Although “do not litter” signs multiply, people continue to throw waste in public spaces: there are few containers, most are broken, and the collection service is irregular or non-existent.
HAVANA.- The authorities, already inefficient, seem determined to add new difficulties to daily life. Added to the multiple problems faced by the population is now the almost impossible task of finding where to throw away the garbage
This week, in front of a sign posted on the corner of Ayestarán and Lombillo, in El Cerro, that warned “not to throw garbage,” an older woman wondered aloud: “And where do I throw the garbage now, if there is no container nearby?” Hours later, the sign had already been torn down by some outraged neighbor.
In that area – as in several others in the municipality – municipal brigades have collected piles of waste with construction excavators, destroying the containment, the flower bed and part of the sidewalk. A resident of City Hall and Lombillo repaired everything with his own means, but the majority does not have the resources to take on jobs that correspond to the State.
Although “do not litter” signs multiply, people continue to throw waste in public spaces: there are few containers, most are broken, and the collection service is irregular or non-existent. In this neighborhood, located a few meters from ministries and the Plaza de la Revolución—and where mid-level officials reside—cleaning is more frequent. It is enough to go a few blocks away to find the same garbage dumps that are repeated throughout Havana.
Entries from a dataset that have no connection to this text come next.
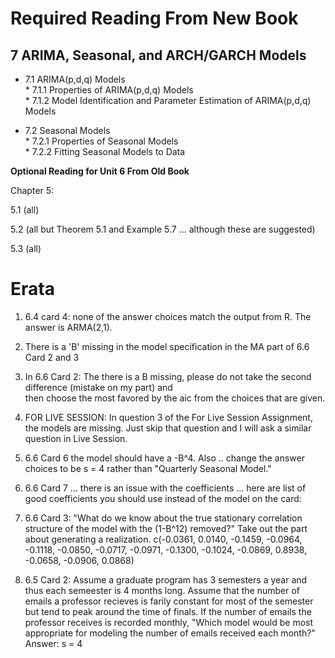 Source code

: 
# Required Reading From New Book # 

 ## 7 ARIMA, Seasonal, and ARCH/GARCH Models
* 7.1 ARIMA(p,d,q) Models  
      * 7.1.1 Properties of ARIMA(p,d,q) Models  
      * 7.1.2 Model Identification and Parameter Estimation of ARIMA(p,d,q) Models   
      
* 7.2 Seasonal Models  
      * 7.2.1 Properties of Seasonal Models  
      * 7.2.2 Fitting Seasonal Models to Data  
      

      

**Optional Reading for Unit 6 From Old Book**  

Chapter 5: 

5.1 (all)

5.2 (all but Theorem 5.1 and Example 5.7 ... although these are suggested)

5.3 (all)

# Erata

1. 6.4 card 4: none of the answer choices match the output from R.  The answer is ARMA(2,1).
2. There is a 'B' missing in the model specification in the MA part of 6.6 Card 2 and 3
3. In 6.6 Card 2: The there is a B missing, please do not take the second difference (mistake on my part) and  
then choose the most favored by the aic from the choices that are given. 
4. FOR LIVE SESSION: In question 3 of the For Live Session Assignment, the models are missing.  Just skip that question and I will ask a similar question in Live Session.  
5. 6.6 Card 6 the model should have a -B^4. Also .. change the answer choices to be s = 4 rather than "Quarterly Seasonal Model."

6. 6.6 Card 7 ... there is an issue with the coefficients ... here are list of good coefficients you should use instead of the model on the card:  
7. 6.6 Card 3: "What do we know about the true stationary correlation structure of the model with the (1-B^12) removed?"  Take out the part about generating a realization. c(-0.0361, 0.0140, -0.1459, -0.0964, -0.1118, -0.0850, -0.0717, -0.0971, -0.1300, -0.1024, -0.0869, 0.8938, -0.0658, -0.0906, 0.0868)
8. 6.5 Card 2: Assume a graduate program has 3 semesters a year and thus each semeester is 4 months long.  Assume that the number of emails a professor recieves is farily constant for most of the semester but tend to peak around the time of finals. If the number of emails the professor receives is recorded monthly, "Which model would be most appropriate for modeling the number of emails received each month?" Answer: s = 4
The capital, deteriorated and dirty, today seems like a huge landfill, an urban “Cayo Cruz.” The government responded to the recent wave of patients and deaths from arboviruses with a media display of sanitation. However, the campaign recalls those days of Military Service in which the “old guard” was imposed: cutting grass, collecting leaves and cleaning green areas… unproductive work whose effect disappeared after a few days. The same thing happens now: the garbage is piling up again.
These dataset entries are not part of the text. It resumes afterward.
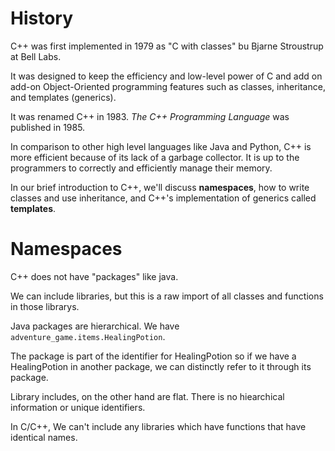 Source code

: # History

C++ was first implemented in 1979 as "C with classes" bu Bjarne Stroustrup at
Bell Labs.

It was designed to keep the efficiency and low-level power of C and add
on add-on Object-Oriented programming features such as classes, inheritance,
and templates (generics).

It was renamed C++ in 1983. *The C++ Programming Language* was published in 1985.

In comparison to other high level languages like Java and Python, C++
is more efficient because of its lack of a garbage collector. It is up
to the programmers to correctly and efficiently manage their memory.

In our brief introduction to C++, we'll discuss **namespaces**,
how to write classes and use inheritance, and C++'s implementation
of generics called **templates**.

# Namespaces

C++ does not have "packages" like java.

We can include libraries, but this is a raw import of all classes and functions
in those librarys.

Java packages are hierarchical. We have `adventure_game.items.HealingPotion`.

The package is part of the identifier for HealingPotion so if we have a HealingPotion in
another package, we can distinctly refer to it through its package.

Library includes, on the other hand are flat. There is no hiearchical information
or unique identifiers.

In C/C++, We can't include any libraries which have functions that have identical names.

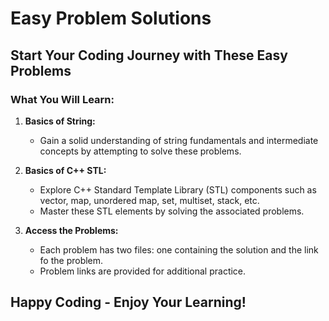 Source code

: # Easy Problem Solutions

## Start Your Coding Journey with These Easy Problems

### What You Will Learn:

1. **Basics of String:**
    - Gain a solid understanding of string fundamentals and intermediate concepts by attempting to solve these problems.

2. **Basics of C++ STL:**
    - Explore C++ Standard Template Library (STL) components such as vector, map, unordered map, set, multiset, stack, etc.
    - Master these STL elements by solving the associated problems.

3. **Access the Problems:**
    - Each problem has two files: one containing the solution and the link fo the problem.
    - Problem links are provided for additional practice.

## Happy Coding - Enjoy Your Learning!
Decades ago, collection was simple and efficient. A truck traveled through the neighborhood daily; The workers warned by hitting the sides of the vehicle with an iron, they picked up the buckets from the sidewalk and quickly returned them empty. Without large resources, the task was accomplished. Today, not a single one of the “brainly” leaders seems to contemplate basic solutions that have already worked.
Recently, my daughter, who lives in Verona, Italy, told me that they have installed containers there with artificial intelligence and access using personal passwords. In Cuba, if something similar was applied, what would happen to the thousands of “vulnerable” people who today survive by digging through the garbage in search of something salable… or food?
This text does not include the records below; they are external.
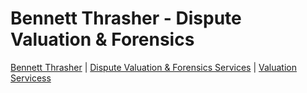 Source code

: # Bennett Thrasher - Dispute Valuation & Forensics

[Bennett Thrasher][btcpa-link] | [Dispute Valuation & Forensics Services][dvf-link] | [Valuation Servicess][val-link]

[btcpa-link]: https://www.btcpa.net/
[dvf-link]: https://www.btcpa.net/services/advisory/dispute-resolution-forensics
[val-link]:https://www.btcpa.net/services/advisory/valuation
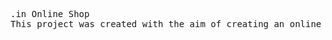
<pre>
.in Online Shop
This project was created with the aim of creating an online clothing store using HTML, JavaScript, MYSQL, and PHP
</pre>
If the country sold recyclable waste to foreign companies, it could reduce makeshift landfills. But nothing advances if the interests of GAESA and they do not obtain benefits from the ruling leadership.
The garbage problem, addressed time and again by the independent press, remains intact. The dirt grows, the landfills multiply and the authorities, instead of solving, repeat the same justifications as always: lack of resources and “the blockade.”